This pipeline prepares the golden datasets and its derived tables, extensive data exploration is to be held once it is produced.


#### Cleaning Steps
##### Airport Codes
For the `airport codes` table, we are solely interested in the _bridge information_ it contains relating the __airport codes__ to the diferent __cities__ names.
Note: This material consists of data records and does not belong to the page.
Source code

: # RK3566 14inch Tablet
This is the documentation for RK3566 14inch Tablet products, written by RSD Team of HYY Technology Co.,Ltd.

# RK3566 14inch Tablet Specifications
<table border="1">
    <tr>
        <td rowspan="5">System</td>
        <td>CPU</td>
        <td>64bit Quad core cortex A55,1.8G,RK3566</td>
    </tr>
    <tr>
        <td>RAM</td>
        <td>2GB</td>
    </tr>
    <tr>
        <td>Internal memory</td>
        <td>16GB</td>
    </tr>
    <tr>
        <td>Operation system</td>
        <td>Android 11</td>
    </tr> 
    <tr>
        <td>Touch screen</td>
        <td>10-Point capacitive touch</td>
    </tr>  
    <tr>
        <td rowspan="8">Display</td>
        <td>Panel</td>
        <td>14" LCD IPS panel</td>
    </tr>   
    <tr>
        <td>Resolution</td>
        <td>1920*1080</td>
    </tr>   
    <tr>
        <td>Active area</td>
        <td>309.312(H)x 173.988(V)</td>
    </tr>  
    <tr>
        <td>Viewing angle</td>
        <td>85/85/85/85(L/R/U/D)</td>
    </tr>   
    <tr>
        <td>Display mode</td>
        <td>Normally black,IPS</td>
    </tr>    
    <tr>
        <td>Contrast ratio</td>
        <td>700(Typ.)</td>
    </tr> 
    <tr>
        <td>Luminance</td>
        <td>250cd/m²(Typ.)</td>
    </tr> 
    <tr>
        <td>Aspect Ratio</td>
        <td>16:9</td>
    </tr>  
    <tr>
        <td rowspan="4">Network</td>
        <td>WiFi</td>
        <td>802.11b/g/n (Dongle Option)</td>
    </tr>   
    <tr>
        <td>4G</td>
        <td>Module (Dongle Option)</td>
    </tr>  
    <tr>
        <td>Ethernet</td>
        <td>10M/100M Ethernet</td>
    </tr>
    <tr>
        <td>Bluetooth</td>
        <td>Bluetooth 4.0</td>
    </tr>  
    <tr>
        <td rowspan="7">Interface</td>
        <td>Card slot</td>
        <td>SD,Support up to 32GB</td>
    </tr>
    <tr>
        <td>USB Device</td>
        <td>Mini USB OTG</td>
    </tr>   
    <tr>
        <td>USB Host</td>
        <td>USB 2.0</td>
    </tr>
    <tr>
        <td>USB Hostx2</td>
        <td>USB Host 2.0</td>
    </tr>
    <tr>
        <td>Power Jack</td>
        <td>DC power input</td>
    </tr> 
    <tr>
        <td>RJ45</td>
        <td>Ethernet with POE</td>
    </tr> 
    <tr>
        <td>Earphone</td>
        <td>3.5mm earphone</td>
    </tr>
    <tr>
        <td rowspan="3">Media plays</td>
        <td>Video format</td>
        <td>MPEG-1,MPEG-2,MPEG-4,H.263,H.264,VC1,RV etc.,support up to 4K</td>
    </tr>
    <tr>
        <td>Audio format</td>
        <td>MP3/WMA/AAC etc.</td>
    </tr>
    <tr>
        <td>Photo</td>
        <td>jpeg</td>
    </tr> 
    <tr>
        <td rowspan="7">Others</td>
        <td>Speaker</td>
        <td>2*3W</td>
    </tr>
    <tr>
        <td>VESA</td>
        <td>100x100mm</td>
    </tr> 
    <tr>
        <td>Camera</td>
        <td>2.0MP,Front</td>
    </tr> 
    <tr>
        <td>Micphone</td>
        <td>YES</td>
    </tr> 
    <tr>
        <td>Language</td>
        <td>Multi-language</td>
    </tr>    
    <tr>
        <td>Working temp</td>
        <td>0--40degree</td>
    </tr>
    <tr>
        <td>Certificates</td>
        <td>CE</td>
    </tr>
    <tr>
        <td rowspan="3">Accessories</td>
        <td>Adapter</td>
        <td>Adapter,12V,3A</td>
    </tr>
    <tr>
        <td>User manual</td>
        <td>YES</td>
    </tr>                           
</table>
For this data just a simple string processing to remove any 
caps, to remove the likelihood of not having successful joins by `caps-missmatch

In [16]:
# Select required columns
airport_codes = airport_codes.select('iso_country', 'municipality', 'iata_code')

# Small string processing
airport_codes = airport_codes.withColumn('iso_country', F.lower(airport_codes.iso_country))\
                             .withColumn('municipality', F.lower(airport_codes.municipality))\
                             .withColumn('iata_code', F.lower(airport_codes.iata_code))

# NAs and duplicates processing
airport_codes = airport_codes.dropna(how='any')
airport_codes = airport_codes.dropDuplicates()

# Filtering of data to specific scope
airport_codes = airport_codes.filter(airport_codes.iso_country == 'US')

# Remove unnecessary columns
airport_codes = airport_codes.drop('iso_country')

# Renaming to decided conventions
airport_codes = airport_codes.withColumnRenamed('municipality', 'city')

 ##### U.S. City Demographic
The `U.S. City Demographic` contains much more useful information for the expected analysis, some columns are removed due to being redundant and other due to have non scientific base.

In [17]:
# Select required columns
us_city = us_city.select('City', 'Median Age', 'Male Population', 'Female Population', 'Total', 'Foreign-born', 'Average Household Size')

# Renaming to decided conventions
us_city = us_city.withColumnRenamed('City', 'city')\
                 .withColumnRenamed('Median Age', 'city_age')\
                 .withColumnRenamed('Male Population', 'population_male')\
                 .withColumnRenamed('Female Population', 'population_female')\
                 .withColumnRenamed('Total', 'population')\
                 .withColumnRenamed('Foreign-born', 'population_no_native')\
                 .withColumnRenamed('Average Household Size', 'house_size')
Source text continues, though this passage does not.